Work to be completed. Give all of the data below again exactly, and drop the images.

Extracted information.
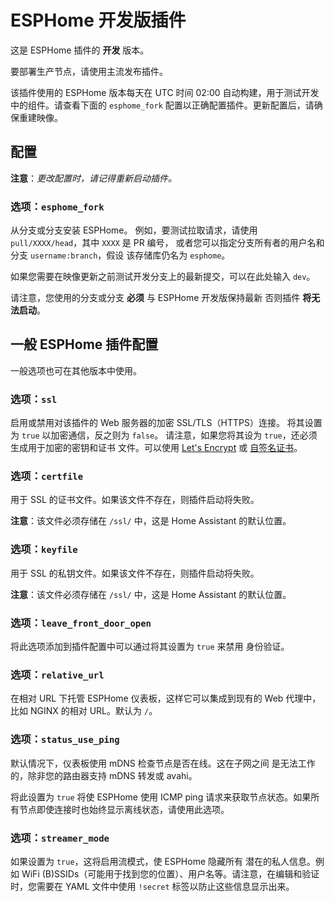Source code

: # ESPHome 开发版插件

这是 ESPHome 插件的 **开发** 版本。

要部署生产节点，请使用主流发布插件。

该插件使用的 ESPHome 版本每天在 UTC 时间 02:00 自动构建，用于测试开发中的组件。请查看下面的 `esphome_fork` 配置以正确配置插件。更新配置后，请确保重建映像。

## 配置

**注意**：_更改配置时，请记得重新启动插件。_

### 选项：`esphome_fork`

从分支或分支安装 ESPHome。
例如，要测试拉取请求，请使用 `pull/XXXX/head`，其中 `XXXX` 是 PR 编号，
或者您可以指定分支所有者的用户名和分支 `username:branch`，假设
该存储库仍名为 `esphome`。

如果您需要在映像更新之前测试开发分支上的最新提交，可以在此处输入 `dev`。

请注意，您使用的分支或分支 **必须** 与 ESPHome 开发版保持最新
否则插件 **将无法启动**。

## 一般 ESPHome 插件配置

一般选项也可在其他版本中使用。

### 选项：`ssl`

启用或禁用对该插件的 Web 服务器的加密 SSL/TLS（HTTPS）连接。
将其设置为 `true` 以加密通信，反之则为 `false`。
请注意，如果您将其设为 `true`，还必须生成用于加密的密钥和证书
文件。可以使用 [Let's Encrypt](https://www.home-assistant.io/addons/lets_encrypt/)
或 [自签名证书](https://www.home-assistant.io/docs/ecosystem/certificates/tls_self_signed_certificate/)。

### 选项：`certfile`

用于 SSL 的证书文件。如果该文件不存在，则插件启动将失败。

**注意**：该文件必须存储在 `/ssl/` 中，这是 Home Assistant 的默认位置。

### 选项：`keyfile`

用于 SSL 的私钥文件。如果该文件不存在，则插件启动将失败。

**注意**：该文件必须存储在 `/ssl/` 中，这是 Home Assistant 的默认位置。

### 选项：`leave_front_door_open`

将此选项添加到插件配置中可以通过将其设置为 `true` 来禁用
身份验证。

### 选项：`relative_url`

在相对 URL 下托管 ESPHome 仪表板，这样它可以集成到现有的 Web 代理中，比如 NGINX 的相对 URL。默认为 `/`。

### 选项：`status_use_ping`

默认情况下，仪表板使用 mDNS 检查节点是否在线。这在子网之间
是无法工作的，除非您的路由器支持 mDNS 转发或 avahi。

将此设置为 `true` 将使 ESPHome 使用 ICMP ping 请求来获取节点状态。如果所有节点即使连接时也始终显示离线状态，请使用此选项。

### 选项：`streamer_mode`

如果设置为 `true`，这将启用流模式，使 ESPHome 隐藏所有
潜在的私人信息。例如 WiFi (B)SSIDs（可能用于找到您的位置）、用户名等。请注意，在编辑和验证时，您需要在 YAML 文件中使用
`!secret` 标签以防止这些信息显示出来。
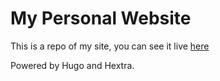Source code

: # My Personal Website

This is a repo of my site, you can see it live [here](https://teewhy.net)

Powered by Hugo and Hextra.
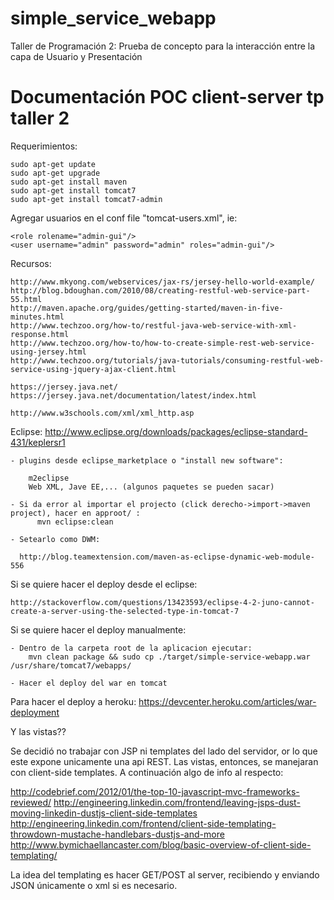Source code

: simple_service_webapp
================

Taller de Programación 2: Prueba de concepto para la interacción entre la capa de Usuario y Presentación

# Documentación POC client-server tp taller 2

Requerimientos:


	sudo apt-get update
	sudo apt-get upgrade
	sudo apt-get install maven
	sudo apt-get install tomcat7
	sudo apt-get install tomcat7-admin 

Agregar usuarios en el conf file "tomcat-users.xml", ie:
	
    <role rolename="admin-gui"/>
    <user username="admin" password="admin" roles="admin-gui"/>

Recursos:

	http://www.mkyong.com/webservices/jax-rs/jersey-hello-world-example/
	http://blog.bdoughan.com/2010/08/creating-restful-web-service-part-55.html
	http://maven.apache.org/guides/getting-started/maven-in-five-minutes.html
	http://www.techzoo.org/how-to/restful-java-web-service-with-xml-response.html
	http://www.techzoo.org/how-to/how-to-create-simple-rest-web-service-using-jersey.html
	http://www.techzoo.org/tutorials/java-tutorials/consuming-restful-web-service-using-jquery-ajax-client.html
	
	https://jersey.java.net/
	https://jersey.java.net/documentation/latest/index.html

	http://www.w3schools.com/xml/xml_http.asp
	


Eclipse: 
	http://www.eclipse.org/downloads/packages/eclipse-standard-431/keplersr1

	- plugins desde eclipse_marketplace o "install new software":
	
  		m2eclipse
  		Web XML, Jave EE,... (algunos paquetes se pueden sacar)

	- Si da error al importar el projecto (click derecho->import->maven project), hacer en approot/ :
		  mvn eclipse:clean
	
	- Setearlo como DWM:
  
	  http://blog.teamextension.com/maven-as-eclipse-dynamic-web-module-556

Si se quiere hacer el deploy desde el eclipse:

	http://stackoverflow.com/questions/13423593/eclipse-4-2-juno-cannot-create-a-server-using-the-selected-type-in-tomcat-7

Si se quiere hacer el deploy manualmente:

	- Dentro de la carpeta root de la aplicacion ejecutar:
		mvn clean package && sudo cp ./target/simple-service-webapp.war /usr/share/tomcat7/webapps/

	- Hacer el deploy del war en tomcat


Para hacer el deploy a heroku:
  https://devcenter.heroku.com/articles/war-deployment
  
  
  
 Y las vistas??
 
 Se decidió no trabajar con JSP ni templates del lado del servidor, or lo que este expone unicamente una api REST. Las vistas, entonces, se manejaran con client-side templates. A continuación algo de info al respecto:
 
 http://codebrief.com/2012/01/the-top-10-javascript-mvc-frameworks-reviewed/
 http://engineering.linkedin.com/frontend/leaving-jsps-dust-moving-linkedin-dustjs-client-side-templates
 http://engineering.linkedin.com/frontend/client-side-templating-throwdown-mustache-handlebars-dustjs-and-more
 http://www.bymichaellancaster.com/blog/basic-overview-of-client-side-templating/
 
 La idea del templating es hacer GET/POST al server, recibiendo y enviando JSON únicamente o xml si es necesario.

Result of the exercise.
Source code

: # ESPHome 开发版插件

这是 ESPHome 插件的 **开发** 版本。

要部署生产节点，请使用主流发布插件。

该插件使用的 ESPHome 版本每天在 UTC 时间 02:00 自动构建，用于测试开发中的组件。请查看下面的 `esphome_fork` 配置以正确配置插件。更新配置后，请确保重建映像。

## 配置

**注意**：_更改配置时，请记得重新启动插件。_

### 选项：`esphome_fork`

从分支或分支安装 ESPHome。
例如，要测试拉取请求，请使用 `pull/XXXX/head`，其中 `XXXX` 是 PR 编号，
或者您可以指定分支所有者的用户名和分支 `username:branch`，假设
该存储库仍名为 `esphome`。

如果您需要在映像更新之前测试开发分支上的最新提交，可以在此处输入 `dev`。

请注意，您使用的分支或分支 **必须** 与 ESPHome 开发版保持最新
否则插件 **将无法启动**。

## 一般 ESPHome 插件配置

一般选项也可在其他版本中使用。

### 选项：`ssl`

启用或禁用对该插件的 Web 服务器的加密 SSL/TLS（HTTPS）连接。
将其设置为 `true` 以加密通信，反之则为 `false`。
请注意，如果您将其设为 `true`，还必须生成用于加密的密钥和证书
文件。可以使用 [Let's Encrypt](https://www.home-assistant.io/addons/lets_encrypt/)
或 [自签名证书](https://www.home-assistant.io/docs/ecosystem/certificates/tls_self_signed_certificate/)。

### 选项：`certfile`

用于 SSL 的证书文件。如果该文件不存在，则插件启动将失败。

**注意**：该文件必须存储在 `/ssl/` 中，这是 Home Assistant 的默认位置。

### 选项：`keyfile`

用于 SSL 的私钥文件。如果该文件不存在，则插件启动将失败。

**注意**：该文件必须存储在 `/ssl/` 中，这是 Home Assistant 的默认位置。

### 选项：`leave_front_door_open`

将此选项添加到插件配置中可以通过将其设置为 `true` 来禁用
身份验证。

### 选项：`relative_url`

在相对 URL 下托管 ESPHome 仪表板，这样它可以集成到现有的 Web 代理中，比如 NGINX 的相对 URL。默认为 `/`。

### 选项：`status_use_ping`

默认情况下，仪表板使用 mDNS 检查节点是否在线。这在子网之间
是无法工作的，除非您的路由器支持 mDNS 转发或 avahi。

将此设置为 `true` 将使 ESPHome 使用 ICMP ping 请求来获取节点状态。如果所有节点即使连接时也始终显示离线状态，请使用此选项。

### 选项：`streamer_mode`

如果设置为 `true`，这将启用流模式，使 ESPHome 隐藏所有
潜在的私人信息。例如 WiFi (B)SSIDs（可能用于找到您的位置）、用户名等。请注意，在编辑和验证时，您需要在 YAML 文件中使用
`!secret` 标签以防止这些信息显示出来。
Source code

: # My Personal Website

This is a repo of my site, you can see it live [here](https://teewhy.net)

Powered by Hugo and Hextra.
Source code

: simple_service_webapp
================

Taller de Programación 2: Prueba de concepto para la interacción entre la capa de Usuario y Presentación

# Documentación POC client-server tp taller 2

Requerimientos:


	sudo apt-get update
	sudo apt-get upgrade
	sudo apt-get install maven
	sudo apt-get install tomcat7
	sudo apt-get install tomcat7-admin 

Agregar usuarios en el conf file "tomcat-users.xml", ie:
	
    <role rolename="admin-gui"/>
    <user username="admin" password="admin" roles="admin-gui"/>

Recursos:

	http://www.mkyong.com/webservices/jax-rs/jersey-hello-world-example/
	http://blog.bdoughan.com/2010/08/creating-restful-web-service-part-55.html
	http://maven.apache.org/guides/getting-started/maven-in-five-minutes.html
	http://www.techzoo.org/how-to/restful-java-web-service-with-xml-response.html
	http://www.techzoo.org/how-to/how-to-create-simple-rest-web-service-using-jersey.html
	http://www.techzoo.org/tutorials/java-tutorials/consuming-restful-web-service-using-jquery-ajax-client.html
	
	https://jersey.java.net/
	https://jersey.java.net/documentation/latest/index.html

	http://www.w3schools.com/xml/xml_http.asp
	


Eclipse: 
	http://www.eclipse.org/downloads/packages/eclipse-standard-431/keplersr1

	- plugins desde eclipse_marketplace o "install new software":
	
  		m2eclipse
  		Web XML, Jave EE,... (algunos paquetes se pueden sacar)

	- Si da error al importar el projecto (click derecho->import->maven project), hacer en approot/ :
		  mvn eclipse:clean
	
	- Setearlo como DWM:
  
	  http://blog.teamextension.com/maven-as-eclipse-dynamic-web-module-556

Si se quiere hacer el deploy desde el eclipse:

	http://stackoverflow.com/questions/13423593/eclipse-4-2-juno-cannot-create-a-server-using-the-selected-type-in-tomcat-7

Si se quiere hacer el deploy manualmente:

	- Dentro de la carpeta root de la aplicacion ejecutar:
		mvn clean package && sudo cp ./target/simple-service-webapp.war /usr/share/tomcat7/webapps/

	- Hacer el deploy del war en tomcat


Para hacer el deploy a heroku:
  https://devcenter.heroku.com/articles/war-deployment
  
  
  
 Y las vistas??
 
 Se decidió no trabajar con JSP ni templates del lado del servidor, or lo que este expone unicamente una api REST. Las vistas, entonces, se manejaran con client-side templates. A continuación algo de info al respecto:
 
 http://codebrief.com/2012/01/the-top-10-javascript-mvc-frameworks-reviewed/
 http://engineering.linkedin.com/frontend/leaving-jsps-dust-moving-linkedin-dustjs-client-side-templates
 http://engineering.linkedin.com/frontend/client-side-templating-throwdown-mustache-handlebars-dustjs-and-more
 http://www.bymichaellancaster.com/blog/basic-overview-of-client-side-templating/
 
 La idea del templating es hacer GET/POST al server, recibiendo y enviando JSON únicamente o xml si es necesario.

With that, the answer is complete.